Le projet du groupe pharmaceutique français Sanofi de céder au fonds d’investissement américain CD&R le contrôle de sa filiale qui commercialise le médicament le plus vendu en France, continue de faire polémique, malgré l’annonce d’une participation (très minoritaire) de l’Etat au capital.
« Sanofi et CD&R sont entrés en négociations exclusives pour la cession et l’acquisition potentielles d’une participation de contrôle de 50% dans Opella », qui commerciale cet antalgique, le Doliprane, a confirmé lundi dans un communiqué le groupe français qui précise que l’offre de CD&R est « ferme et entièrement financée ».
La valorisation d’Opella est basée sur une valeur d’entreprise d’environ 16 milliards d’euros, a ajouté Sanofi.
La banque publique d’investissement Bpifrance va participer au capital de cette entreprise à hauteur « de 1 à 2% », pour « assurer l’ancrage français d’actifs stratégiques », a déclaré le directeur général de BpiFrance, Nicolas Dufourcq lors d’une conférence de presse aux côtés des ministres de l’Industrie Marc Ferracci et de l’Economie Antoine Armand.
Et « quand Bpifrance est présent au conseil d’administration de l’entreprise, nous sommes vocaux, actifs, parfois activistes, si nécessaire, si la gouvernance dérape », a-t-il promis.
Sanofi devrait lui rester actionnaire à hauteur d’environ 48% pour l’instant.
Le groupe français s’est toutefois montré évasif sur la durée de son implication dans Opella, qui représente 1.700 emplois en France, indiquant seulement ne pas avoir « fixé de délai » mais « nous nous attendons absolument à être impliqués et en partenariat pour longtemps ».

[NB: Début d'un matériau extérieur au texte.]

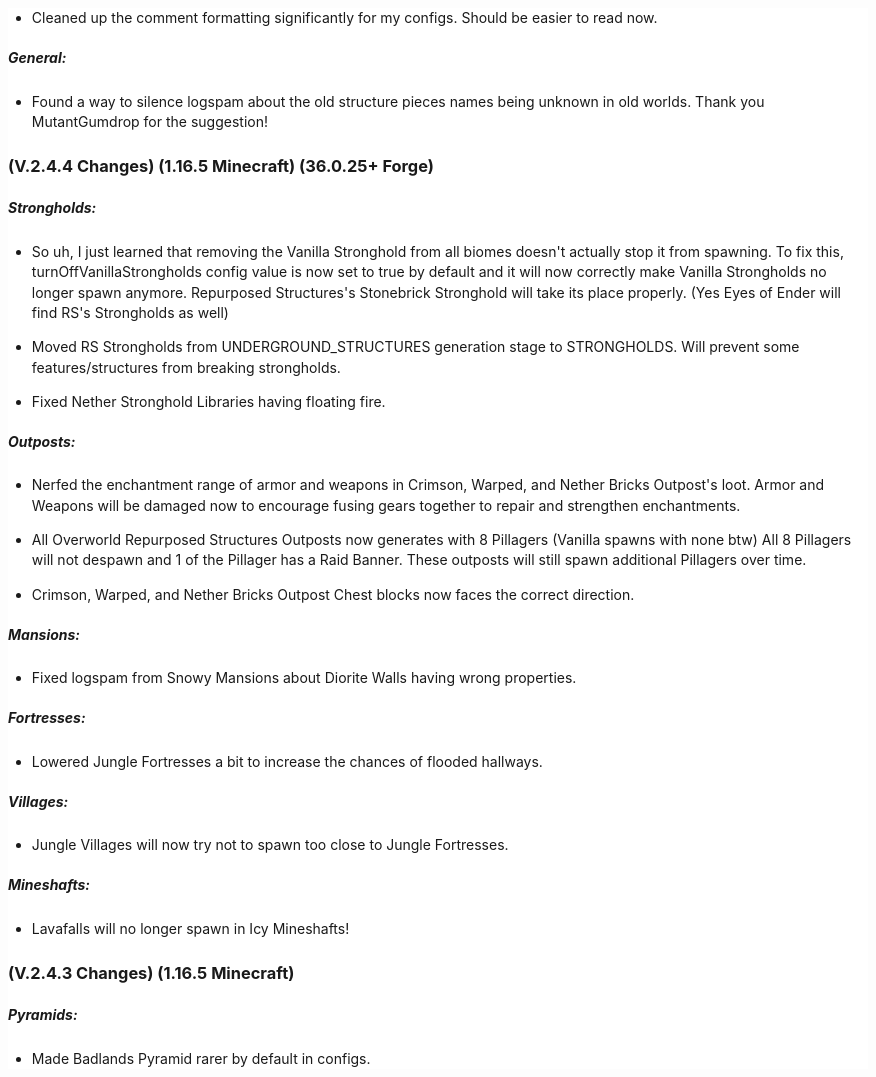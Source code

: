* Cleaned up the comment formatting significantly for my configs. Should be easier to read now.

##### General:
* Found a way to silence logspam about the old structure pieces names being unknown in old worlds. Thank you MutantGumdrop for the suggestion!


### **(V.2.4.4 Changes) (1.16.5 Minecraft) (36.0.25+ Forge)**

##### Strongholds:
* So uh, I just learned that removing the Vanilla Stronghold from all biomes doesn't actually stop it from spawning.
  To fix this, turnOffVanillaStrongholds config value is now set to true by default and it will now correctly make 
  Vanilla Strongholds no longer spawn anymore. Repurposed Structures's Stonebrick Stronghold will take its place properly.
  (Yes Eyes of Ender will find RS's Strongholds as well)
  
* Moved RS Strongholds from UNDERGROUND_STRUCTURES generation stage to STRONGHOLDS. 
  Will prevent some features/structures from breaking strongholds.
  
* Fixed Nether Stronghold Libraries having floating fire.

##### Outposts:
* Nerfed the enchantment range of armor and weapons in Crimson, Warped, and Nether Bricks Outpost's loot. 
  Armor and Weapons will be damaged now to encourage fusing gears together to repair and strengthen enchantments.

* All Overworld Repurposed Structures Outposts now generates with 8 Pillagers (Vanilla spawns with none btw)
  All 8 Pillagers will not despawn and 1 of the Pillager has a Raid Banner.
  These outposts will still spawn additional Pillagers over time.
  
* Crimson, Warped, and Nether Bricks Outpost Chest blocks now faces the correct direction.

##### Mansions:
* Fixed logspam from Snowy Mansions about Diorite Walls having wrong properties.

##### Fortresses:
* Lowered Jungle Fortresses a bit to increase the chances of flooded hallways.

##### Villages:
* Jungle Villages will now try not to spawn too close to Jungle Fortresses.

##### Mineshafts:
* Lavafalls will no longer spawn in Icy Mineshafts!


### **(V.2.4.3 Changes) (1.16.5 Minecraft)**

##### Pyramids:
* Made Badlands Pyramid rarer by default in configs.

L’accord tripartite entre l’Etat, Sanofi et CD&R, annoncé dimanche soir par le gouvernement, prévoit des sanctions financières, « pouvant s’élever jusqu’à 40 millions d’euros » en cas d’arrêt de la production sur les deux sites français d’Opella et de « 100.000 euros par emploi supprimé par licenciement économique contraint ».

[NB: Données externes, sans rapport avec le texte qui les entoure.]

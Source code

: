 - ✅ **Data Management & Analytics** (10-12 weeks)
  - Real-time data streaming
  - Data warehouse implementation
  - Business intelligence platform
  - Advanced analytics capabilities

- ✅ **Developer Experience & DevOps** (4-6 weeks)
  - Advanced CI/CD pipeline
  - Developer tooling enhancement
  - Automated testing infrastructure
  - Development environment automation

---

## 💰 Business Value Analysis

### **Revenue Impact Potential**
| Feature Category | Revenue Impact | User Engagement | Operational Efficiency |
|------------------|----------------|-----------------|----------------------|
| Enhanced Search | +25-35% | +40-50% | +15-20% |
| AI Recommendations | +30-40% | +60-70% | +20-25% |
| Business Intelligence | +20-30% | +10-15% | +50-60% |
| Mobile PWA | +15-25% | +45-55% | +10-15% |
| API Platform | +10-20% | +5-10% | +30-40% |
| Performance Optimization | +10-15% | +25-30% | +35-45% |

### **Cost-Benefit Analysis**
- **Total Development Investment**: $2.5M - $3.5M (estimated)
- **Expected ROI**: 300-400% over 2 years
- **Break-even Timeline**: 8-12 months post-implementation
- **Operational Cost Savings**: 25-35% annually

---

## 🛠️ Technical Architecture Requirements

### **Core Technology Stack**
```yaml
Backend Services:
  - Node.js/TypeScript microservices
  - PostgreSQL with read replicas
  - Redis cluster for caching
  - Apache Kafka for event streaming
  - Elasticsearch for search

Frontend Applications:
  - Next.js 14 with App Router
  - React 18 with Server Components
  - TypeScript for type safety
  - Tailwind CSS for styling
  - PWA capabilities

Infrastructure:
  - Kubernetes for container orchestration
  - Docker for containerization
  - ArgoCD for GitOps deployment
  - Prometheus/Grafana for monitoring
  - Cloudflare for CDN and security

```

Une pénalité pouvant atteindre 100 millions d’euros est prévue en cas du non respect du « maintien de l’approvisionnement d’Opella auprès de fournisseurs et sous-traitants français ».
L’accord garantit « le maintien des volumes minimaux de production en France pour les produits sensibles d’Opella », comme le Doliprane, ont précisé les ministres Antoine Armand et Marc Ferracci.
Un objectif d’investissement en France, fixé à 70 millions d’euros sur cinq années en cumulé, fait également partie des engagements.
La finalisation de la transaction est prévue au plus tôt pour le deuxième trimestre 2025.
Selon le communiqué de Sanofi, CD&R ambitionne « d’accélérer » la croissance d’Opella, qui détient 115 marques dans le monde et compte 11.000 collaborateurs dans environ 100 pays, et de « créer un champion français mondial de la santé grand public ».
Le projet n’en a pas moins continué de susciter de vives réactions lundi, dans un contexte de pénuries récurrentes de médicaments dans le pays.
« Il faut bloquer la vente » d’Opella à CD&R, a réclamé sur la chaîne TF1 le député La France insoumise (LFI, gauche radicale) Manuel Bompard.
« C’est pas avec 1% de participation dans le capital que l’Etat aura quelque mot à dire sur les décisions stratégiques qui seront prises par le groupe ».
Pour bloquer la vente il a évoqué un décret (acte réglementaire ou individuel pris par l’exécutif) dit Montebourg, du nom d’un ancien ministre, qui permet de refuser que des secteurs stratégiques passent sous pavillon étranger.
« Comme les syndicats, on craint que ça soit accompagné d’un plan social énorme. Ce fonds américain, c’est un spécialiste des plans sociaux. Je rappelle qu’il a repris (les magasins d’ameublement NDLR) But, Conforama et qu’il y a eu des milliers d’emplois supprimés », a renchéri la député LFI Clémence Guetté sur la radio France Inter.
Pour le député (Horizons, droite) Frédéric Valletoux, en revanche, « le plus important c’est de se concentrer sur la production en France du principe actif » du Doliprane, le paracétamol.